By: Tori B. Powell
As the economy still grapples with COVID-19’s devastating impacts, a House of Representatives Oversight and Reform subcommittee pointed towards the Internal Revenue Service’s (IRS) response to the virus in what they said are failed efforts to support American taxpayers. At a Wednesday morning hearing, the subcommittee demanded modernization of the agency’s system, benefit payments distributed in a timely and equitable manner, and an overall stronger internal infrastructure.
Chairman Gerry Connolly (D-VA) said that mandates in wake of the Coronavirus were too quickly enforced and that the IRS’ antiquated information technology systems prevented substantial help from being provided to the nation.
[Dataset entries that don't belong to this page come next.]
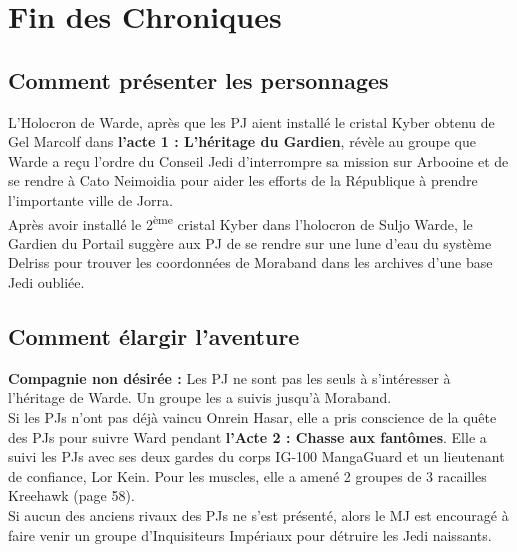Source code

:\documentclass[twoside]{article}
\begin{document}
\section{Fin des Chroniques}
\subsection{Comment présenter les personnages}

L'Holocron de Warde, après que les PJ aient installé le cristal Kyber obtenu de Gel Marcolf dans \textbf{l'acte 1 : L'héritage du Gardien}, révèle au groupe que Warde a reçu l'ordre du Conseil Jedi d'interrompre sa mission sur Arbooine et de se rendre à Cato Neimoidia pour aider les efforts de la République à prendre l'importante ville de Jorra.\\

Après avoir installé le 2\textsuperscript{ème} cristal Kyber dans l'holocron de Suljo Warde, le Gardien du Portail suggère aux PJ de se rendre sur une lune d'eau du système Delriss pour trouver les coordonnées de Moraband dans les archives d'une base Jedi oubliée.\\


\subsection{Comment élargir l'aventure}

\textbf{Compagnie non désirée :} Les PJ ne sont pas les seuls à s'intéresser à l'héritage de Warde. Un groupe les a suivis jusqu'à Moraband.\\

Si les PJs n'ont pas déjà vaincu Onrein Hasar, elle a pris conscience de la quête des PJs pour suivre Ward pendant \textbf{l'Acte 2 : Chasse aux fantômes}. Elle a suivi les PJs avec ses deux gardes du corps IG-100 MangaGuard et un lieutenant de confiance, Lor Kein. Pour les muscles, elle a amené 2 groupes de 3 racailles Kreehawk (page 58).\\

Si aucun des anciens rivaux des PJs ne s'est présenté, alors le MJ est encouragé à faire venir un groupe d'Inquisiteurs Impériaux pour détruire les Jedi naissants.\\
\end{document}
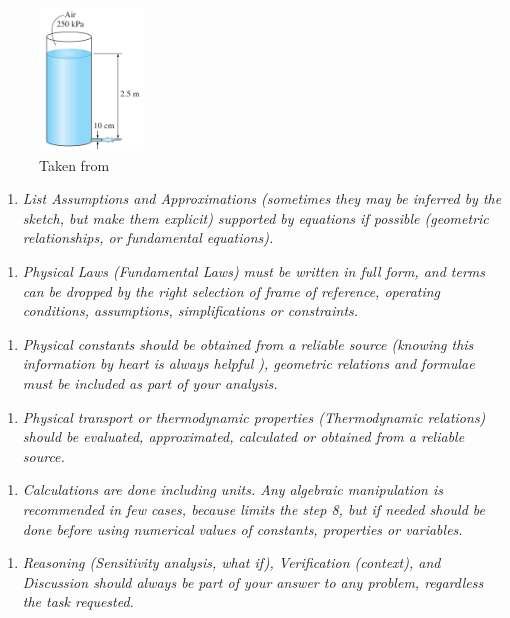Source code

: \documentclass{article}
\begin{document}
\begin{figure}[h!]
\centering
\includegraphics[width=0.25\textwidth]{./img/FIGUREBernoulliEquation.png}
\caption{Taken from \cite{Cengel2017}}
\label{fig_FIGUREBernoulliEquation}
\end{figure}

\begin{enumerate}[resume]
\item \textit{List Assumptions and Approximations (sometimes they may be inferred by the sketch, but make them explicit) supported by equations if possible (geometric relationships, or fundamental equations).}
\end{enumerate}



\begin{enumerate}[resume]
\item \textit{Physical Laws (Fundamental Laws) must be written in full form, and terms can be dropped by the right selection of frame of reference, operating conditions, assumptions, simplifications or constraints.}
\end{enumerate}



\begin{enumerate}[resume]
\item \textit{Physical constants should be obtained from a reliable source (knowing this information by heart is always helpful ), geometric relations and formulae must be included as part of your analysis.}
\end{enumerate}



\begin{enumerate}[resume]
\item \textit{Physical transport or thermodynamic properties (Thermodynamic relations) should be evaluated, approximated, calculated or obtained from a reliable source.}
\end{enumerate}



\begin{enumerate}[resume]
\item \textit{Calculations are done including units. Any algebraic manipulation is recommended in few cases, because limits the step 8, but if needed should be done before using numerical values of constants, properties or variables.}
\end{enumerate}



\begin{enumerate}[resume]
\item \textit{Reasoning (Sensitivity analysis, what if), Verification (context), and Discussion should always be part of your answer to any problem, regardless the task requested.}
\end{enumerate}



\printbibliography[title={References}]
\end{document}
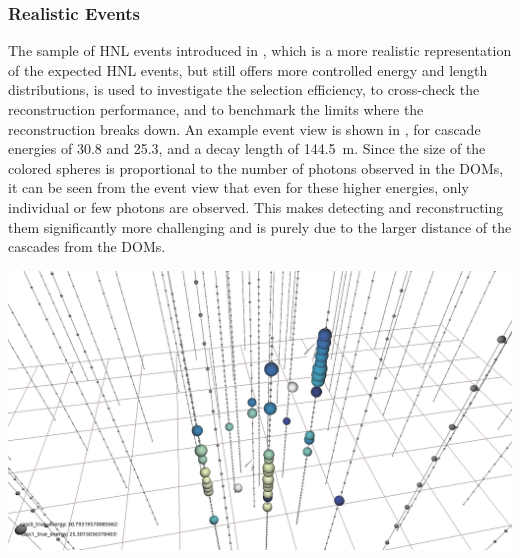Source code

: \subsubsection{Realistic Events}

The sample of HNL events introduced in , which is a more realistic representation of the expected HNL events, but still offers more controlled energy and length distributions, is used to investigate the selection efficiency, to cross-check the reconstruction performance, and to benchmark the limits where the reconstruction breaks down. An example event view is shown in , for cascade energies of \SI{30.8}{\gev} and \SI{25.3}{\gev}, and a decay length of \SI{144.5}{\meter}. Since the size of the colored spheres is proportional to the number of photons observed in the DOMs, it can be seen from the event view that even for these higher energies, only individual or few photons are observed. This makes detecting and reconstructing them significantly more challenging and is purely due to the larger distance of the cascades from the DOMs.

\begin{marginfigure}
    \centering
    \includegraphics[trim=230 45 230 65, clip]{figures/model_independent_simulation/diagonal_e0_30.8_e1_25.3_v0.png}
    \caption[Event view of a realistic double-cascade event]{Event view of a realistic double-cascade event, with cascade energies of \SI{30.8}{\gev} and \SI{25.3}{\gev}, and a decay length of \SI{144.5}{\meter}. The colored spheres show the DOMs that have observed light, where the size is proportional to the number of observed photons and the color indicates the time (yellow is early, blue is late). The strings are shown as black lines, with small spheres indicating the DOM positions, and the true cascade vertices and directions are shown as white spheres with white arrows.}
\end{marginfigure}


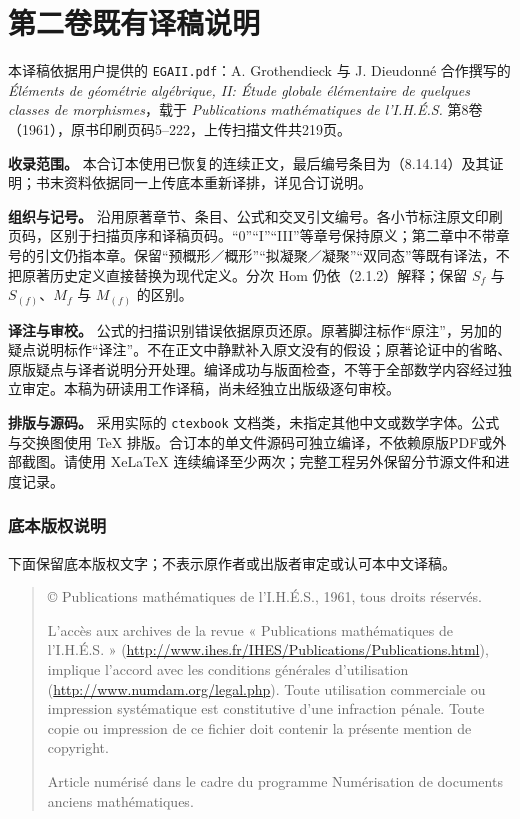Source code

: \chapter*{第二卷既有译稿说明}
本译稿依据用户提供的 \texttt{EGAII.pdf}：A. Grothendieck 与 J. Dieudonné 合作撰写的 \textit{Éléments de géométrie algébrique, II: Étude globale élémentaire de quelques classes de morphismes}，载于 \textit{Publications mathématiques de l'I.H.É.S.} 第8卷（1961），原书印刷页码5--222，上传扫描文件共219页。

\textbf{收录范围。} 本合订本使用已恢复的连续正文，最后编号条目为（8.14.14）及其证明；书末资料依据同一上传底本重新译排，详见合订说明。

\textbf{组织与记号。} 沿用原著章节、条目、公式和交叉引文编号。各小节标注原文印刷页码，区别于扫描页序和译稿页码。“0”“I”“III”等章号保持原义；第二章中不带章号的引文仍指本章。保留“预概形／概形”“拟凝聚／凝聚”“双同态”等既有译法，不把原著历史定义直接替换为现代定义。分次 Hom 仍依（2.1.2）解释；保留 $S_f$ 与 $S_{(f)}$、$M_f$ 与 $M_{(f)}$ 的区别。

\textbf{译注与审校。} 公式的扫描识别错误依据原页还原。原著脚注标作“原注”，另加的疑点说明标作“译注”。不在正文中静默补入原文没有的假设；原著论证中的省略、原版疑点与译者说明分开处理。编译成功与版面检查，不等于全部数学内容经过独立审定。本稿为研读用工作译稿，尚未经独立出版级逐句审校。

\textbf{排版与源码。} 采用实际的 \texttt{ctexbook} 文档类，未指定其他中文或数学字体。公式与交换图使用 TeX 排版。合订本的单文件源码可独立编译，不依赖原版PDF或外部截图。请使用 XeLaTeX 连续编译至少两次；完整工程另外保留分节源文件和进度记录。

\subsection*{底本版权说明}
下面保留底本版权文字；不表示原作者或出版者审定或认可本中文译稿。
\begin{quote}\small
© Publications mathématiques de l'I.H.É.S., 1961, tous droits réservés.

L'accès aux archives de la revue « Publications mathématiques de l'I.H.É.S. » (\url{http://www.ihes.fr/IHES/Publications/Publications.html}), implique l'accord avec les conditions générales d'utilisation (\url{http://www.numdam.org/legal.php}). Toute utilisation commerciale ou impression systématique est constitutive d'une infraction pénale. Toute copie ou impression de ce fichier doit contenir la présente mention de copyright.

Article numérisé dans le cadre du programme Numérisation de documents anciens mathématiques.
\end{quote}


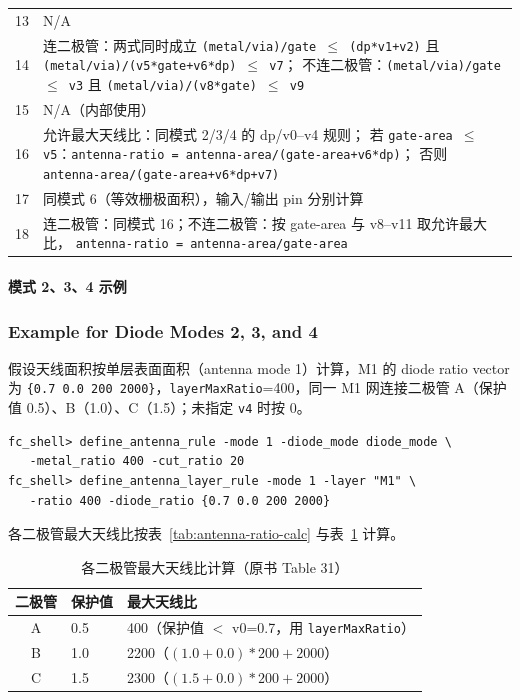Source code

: \begin{table}[htbp]
\begin{tabularx}{\textwidth}{@{}c >{\raggedright\arraybackslash}X@{}}
13 & N/A \\
14 & 连二极管：两式同时成立\newline
\texttt{(metal/via)/gate $\leq$ (dp*v1+v2)} 且
\texttt{(metal/via)/(v5*gate+v6*dp) $\leq$ v7}；\newline
不连二极管：\texttt{(metal/via)/gate $\leq$ v3} 且
\texttt{(metal/via)/(v8*gate) $\leq$ v9} \\
15 & N/A（内部使用） \\
16 & 允许最大天线比：同模式 2/3/4 的 dp/v0--v4 规则；\newline
若 \texttt{gate-area $\leq$ v5}：\texttt{antenna-ratio = antenna-area/(gate-area+v6*dp)}；\newline
否则 \texttt{antenna-area/(gate-area+v6*dp+v7)} \\
17 & 同模式 6（等效栅极面积），输入/输出 pin 分别计算 \\
18 & 连二极管：同模式 16；不连二极管：按 gate-area 与 v8--v11 取允许最大比，\newline
\texttt{antenna-ratio = antenna-area/gate-area} \\
\bottomrule
\end{tabularx}
\end{table}

\paragraph{模式 2、3、4 示例}
\subsubsection*{Example for Diode Modes 2, 3, and 4}

假设天线面积按单层表面面积（antenna mode 1）计算，M1 的 diode ratio vector 为 \texttt{\{0.7 0.0 200 2000\}}，\texttt{layerMaxRatio}=400，同一 M1 网连接二极管 A（保护值 0.5）、B（1.0）、C（1.5）；未指定 \texttt{v4} 时按 0。

\begin{lstlisting}
fc_shell> define_antenna_rule -mode 1 -diode_mode diode_mode \
   -metal_ratio 400 -cut_ratio 20
fc_shell> define_antenna_layer_rule -mode 1 -layer "M1" \
   -ratio 400 -diode_ratio {0.7 0.0 200 2000}
\end{lstlisting}

各二极管最大天线比按表~\ref{tab:antenna-ratio-calc} 与表~\ref{tab:max-ratio-per-diode} 计算。

\begin{table}[htbp]
\centering
\caption{各二极管最大天线比计算（原书 Table 31）}
\label{tab:max-ratio-per-diode}
\begin{tabular}{@{}clp{}@{}}
\toprule
二极管 & 保护值 & 最大天线比 \\
\midrule
A & 0.5 & 400（保护值 $<$ v0=0.7，用 \texttt{layerMaxRatio}） \\
B & 1.0 & 2200（$(1.0+0.0)*200+2000$） \\
C & 1.5 & 2300（$(1.5+0.0)*200+2000$） \\
\bottomrule
\end{tabular}
\end{table}

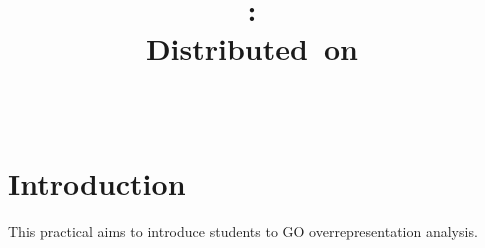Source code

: \documentclass{article}
\title{
\vspace{2in}
\textmd{\textbf{\hmwkClass:\ \hmwkTitle}}\\
\normalsize\vspace{0.1in}\small{Distributed\ on\ \hmwkDueDate}\\
\vspace{0.1in}\large{\textit{\hmwkClassInstructor\ \hmwkClassTime}}
\vspace{3in}
}
\author{\textbf{\hmwkAuthorName}}
\date{} %
\begin{document}
\maketitle



\newpage
\tableofcontents
\newpage



\section{Introduction} %

\label{ch:introduction} %


This practical aims to introduce students to GO overrepresentation analysis.
\end{document}
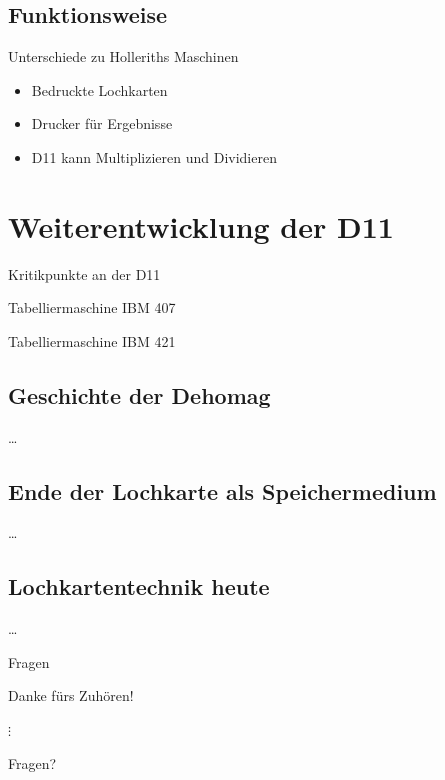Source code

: \documentclass[EU2]{beamer}
\begin{document}
\subsection{Funktionsweise}

\begin{frame}{Unterschiede zu Holleriths Maschinen}
  \begin{itemize}
    \item Bedruckte Lochkarten
    \item Drucker für Ergebnisse
    \item D11 kann Multiplizieren und Dividieren
  \end{itemize}
\end{frame}

\section{Weiterentwicklung der D11}

\begin{frame}{Kritikpunkte an der D11}
\end{frame}

\begin{frame}{Tabelliermaschine IBM 407}
\end{frame}

\begin{frame}{Tabelliermaschine IBM 421}
\end{frame}

\subsection{Geschichte der Dehomag}
\begin{frame}{…}
\end{frame}

\subsection{Ende der Lochkarte als Speichermedium}
\begin{frame}{…}
\end{frame}

\subsection{Lochkartentechnik heute}
\begin{frame}{…}
\end{frame}

\begin{frame}{Fragen}
  \begin{center}
    \Large{Danke fürs Zuhören!}
  \end{center}
  \begin{center}
    $\vdots$
  \end{center}
  \begin{center}
    \Large{Fragen?}
  \end{center}
\end{frame}
\end{document}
“Today when the American people are relying on the IRS the most, the agency is gasping for air,” Connolly said at the live hearing broadcasted on C-SPAN. “Decades of deliberate starvation of the IRS prompted a dire financial situation and left an agency with what a taxpayer advocate referred to as a ‘prehistoric’ infrastructure.”
But the unprecedented circumstances and challenging pressures put onto the criticized bureau is what some at the hearing said they considered harsh.
IRS Commissioner Charles Rettig emphasized the agency’s reportedly good intentions to pay every eligible citizen on time. He also highlighted his own background to demonstrate the sympathy he said he has towards different communities. According to Rettig, he’s the first refugee commissioner in the IRS’s history and also the first to have a son or daughter who was an active-duty US military deploy.
“I very much understand the concepts that each of you are bringing,” he said. “I take these concepts to heart.”
Nonetheless, Rettig was also sure to confirm that there are certain systematic problems within the IRS that need to change in order to avoid the issues brought up by complainants in the future.
“We have to get more resources to the IRS,” he said. “Unfortunately we have not seen that from the Trump Administration and when the IRS doesn’t have enough resources, the fact of the matter is that the rich get richer.”
The commissioner said that the IRS in recent years has undergone “dramatic” and “breathtaking” cuts in their workforce and funding. According to the Congressional Budget Office that Connolly pointed out, lawmakers in the 2010 to 2018 Republican-led Congress cut the IRS’ budget by 20% in inflation-adjusted dollars, which resulted in a 22% staff reduction. Connolly said that 30% of these reductions were in enforcement positions at the agency.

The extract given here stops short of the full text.